PROBLEM DETAILS: Reproduce the listing exactly, with no pictures in your copy.

Content starts

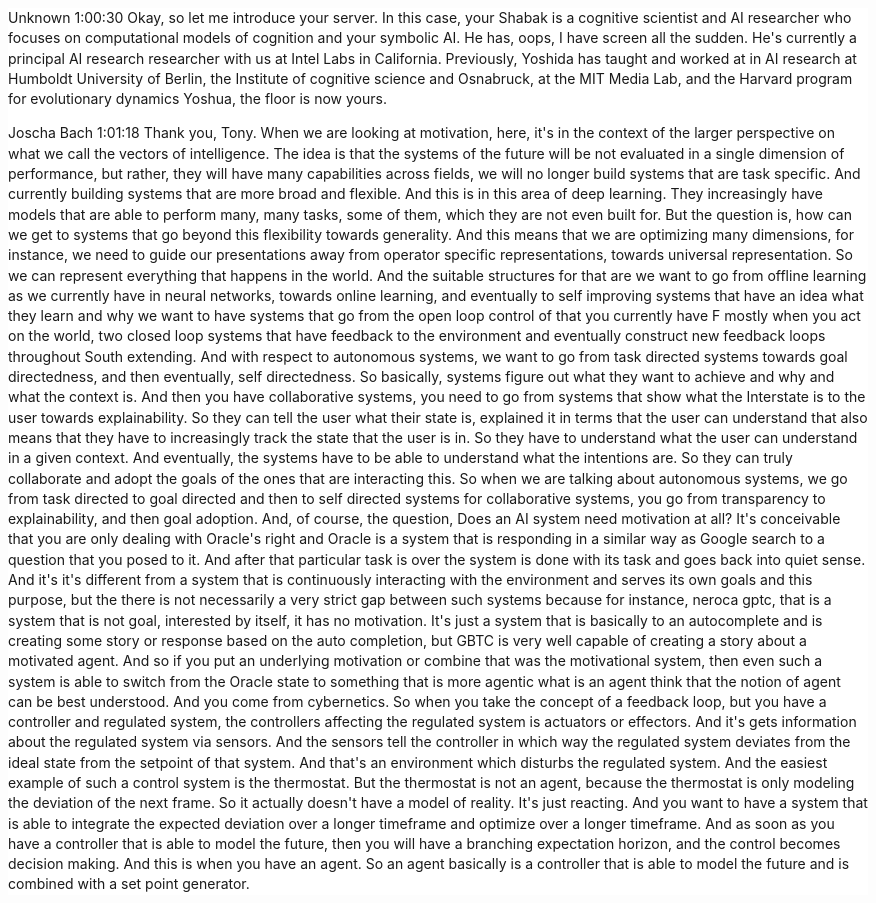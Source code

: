 Unknown 1:00:30
Okay, so let me introduce your server. In this case, your Shabak is a cognitive scientist and AI researcher who focuses on computational models of cognition and your symbolic AI. He has, oops, I have screen all the sudden. He's currently a principal AI research researcher with us at Intel Labs in California. Previously, Yoshida has taught and worked at in AI research at Humboldt University of Berlin, the Institute of cognitive science and Osnabruck, at the MIT Media Lab, and the Harvard program for evolutionary dynamics Yoshua, the floor is now yours.

Joscha Bach 1:01:18
Thank you, Tony. When we are looking at motivation, here, it's in the context of the larger perspective on what we call the vectors of intelligence. The idea is that the systems of the future will be not evaluated in a single dimension of performance, but rather, they will have many capabilities across fields, we will no longer build systems that are task specific. And currently building systems that are more broad and flexible. And this is in this area of deep learning. They increasingly have models that are able to perform many, many tasks, some of them, which they are not even built for. But the question is, how can we get to systems that go beyond this flexibility towards generality. And this means that we are optimizing many dimensions, for instance, we need to guide our presentations away from operator specific representations, towards universal representation. So we can represent everything that happens in the world. And the suitable structures for that are we want to go from offline learning as we currently have in neural networks, towards online learning, and eventually to self improving systems that have an idea what they learn and why we want to have systems that go from the open loop control of that you currently have F mostly when you act on the world, two closed loop systems that have feedback to the environment and eventually construct new feedback loops throughout South extending. And with respect to autonomous systems, we want to go from task directed systems towards goal directedness, and then eventually, self directedness. So basically, systems figure out what they want to achieve and why and what the context is. And then you have collaborative systems, you need to go from systems that show what the Interstate is to the user towards explainability. So they can tell the user what their state is, explained it in terms that the user can understand that also means that they have to increasingly track the state that the user is in. So they have to understand what the user can understand in a given context. And eventually, the systems have to be able to understand what the intentions are. So they can truly collaborate and adopt the goals of the ones that are interacting this. So when we are talking about autonomous systems, we go from task directed to goal directed and then to self directed systems for collaborative systems, you go from transparency to explainability, and then goal adoption. And, of course, the question, Does an AI system need motivation at all? It's conceivable that you are only dealing with Oracle's right and Oracle is a system that is responding in a similar way as Google search to a question that you posed to it. And after that particular task is over the system is done with its task and goes back into quiet sense. And it's it's different from a system that is continuously interacting with the environment and serves its own goals and this purpose, but the there is not necessarily a very strict gap between such systems because for instance, neroca gptc, that is a system that is not goal, interested by itself, it has no motivation. It's just a system that is basically to an autocomplete and is creating some story or response based on the auto completion, but GBTC is very well capable of creating a story about a motivated agent. And so if you put an underlying motivation or combine that was the motivational system, then even such a system is able to switch from the Oracle state to something that is more agentic what is an agent think that the notion of agent can be best understood. And you come from cybernetics. So when you take the concept of a feedback loop, but you have a controller and regulated system, the controllers affecting the regulated system is actuators or effectors. And it's gets information about the regulated system via sensors. And the sensors tell the controller in which way the regulated system deviates from the ideal state from the setpoint of that system. And that's an environment which disturbs the regulated system. And the easiest example of such a control system is the thermostat. But the thermostat is not an agent, because the thermostat is only modeling the deviation of the next frame. So it actually doesn't have a model of reality. It's just reacting. And you want to have a system that is able to integrate the expected deviation over a longer timeframe and optimize over a longer timeframe. And as soon as you have a controller that is able to model the future, then you will have a branching expectation horizon, and the control becomes decision making. And this is when you have an agent. So an agent basically is a controller that is able to model the future and is combined with a set point generator.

Content ends

YOUR RESPONSE:
Source code

: Unknown 1:00:30
Okay, so let me introduce your server. In this case, your Shabak is a cognitive scientist and AI researcher who focuses on computational models of cognition and your symbolic AI. He has, oops, I have screen all the sudden. He's currently a principal AI research researcher with us at Intel Labs in California. Previously, Yoshida has taught and worked at in AI research at Humboldt University of Berlin, the Institute of cognitive science and Osnabruck, at the MIT Media Lab, and the Harvard program for evolutionary dynamics Yoshua, the floor is now yours.

Joscha Bach 1:01:18
Thank you, Tony. When we are looking at motivation, here, it's in the context of the larger perspective on what we call the vectors of intelligence. The idea is that the systems of the future will be not evaluated in a single dimension of performance, but rather, they will have many capabilities across fields, we will no longer build systems that are task specific. And currently building systems that are more broad and flexible. And this is in this area of deep learning. They increasingly have models that are able to perform many, many tasks, some of them, which they are not even built for. But the question is, how can we get to systems that go beyond this flexibility towards generality. And this means that we are optimizing many dimensions, for instance, we need to guide our presentations away from operator specific representations, towards universal representation. So we can represent everything that happens in the world. And the suitable structures for that are we want to go from offline learning as we currently have in neural networks, towards online learning, and eventually to self improving systems that have an idea what they learn and why we want to have systems that go from the open loop control of that you currently have F mostly when you act on the world, two closed loop systems that have feedback to the environment and eventually construct new feedback loops throughout South extending. And with respect to autonomous systems, we want to go from task directed systems towards goal directedness, and then eventually, self directedness. So basically, systems figure out what they want to achieve and why and what the context is. And then you have collaborative systems, you need to go from systems that show what the Interstate is to the user towards explainability. So they can tell the user what their state is, explained it in terms that the user can understand that also means that they have to increasingly track the state that the user is in. So they have to understand what the user can understand in a given context. And eventually, the systems have to be able to understand what the intentions are. So they can truly collaborate and adopt the goals of the ones that are interacting this. So when we are talking about autonomous systems, we go from task directed to goal directed and then to self directed systems for collaborative systems, you go from transparency to explainability, and then goal adoption. And, of course, the question, Does an AI system need motivation at all? It's conceivable that you are only dealing with Oracle's right and Oracle is a system that is responding in a similar way as Google search to a question that you posed to it. And after that particular task is over the system is done with its task and goes back into quiet sense. And it's it's different from a system that is continuously interacting with the environment and serves its own goals and this purpose, but the there is not necessarily a very strict gap between such systems because for instance, neroca gptc, that is a system that is not goal, interested by itself, it has no motivation. It's just a system that is basically to an autocomplete and is creating some story or response based on the auto completion, but GBTC is very well capable of creating a story about a motivated agent. And so if you put an underlying motivation or combine that was the motivational system, then even such a system is able to switch from the Oracle state to something that is more agentic what is an agent think that the notion of agent can be best understood. And you come from cybernetics. So when you take the concept of a feedback loop, but you have a controller and regulated system, the controllers affecting the regulated system is actuators or effectors. And it's gets information about the regulated system via sensors. And the sensors tell the controller in which way the regulated system deviates from the ideal state from the setpoint of that system. And that's an environment which disturbs the regulated system. And the easiest example of such a control system is the thermostat. But the thermostat is not an agent, because the thermostat is only modeling the deviation of the next frame. So it actually doesn't have a model of reality. It's just reacting. And you want to have a system that is able to integrate the expected deviation over a longer timeframe and optimize over a longer timeframe. And as soon as you have a controller that is able to model the future, then you will have a branching expectation horizon, and the control becomes decision making. And this is when you have an agent. So an agent basically is a controller that is able to model the future and is combined with a set point generator.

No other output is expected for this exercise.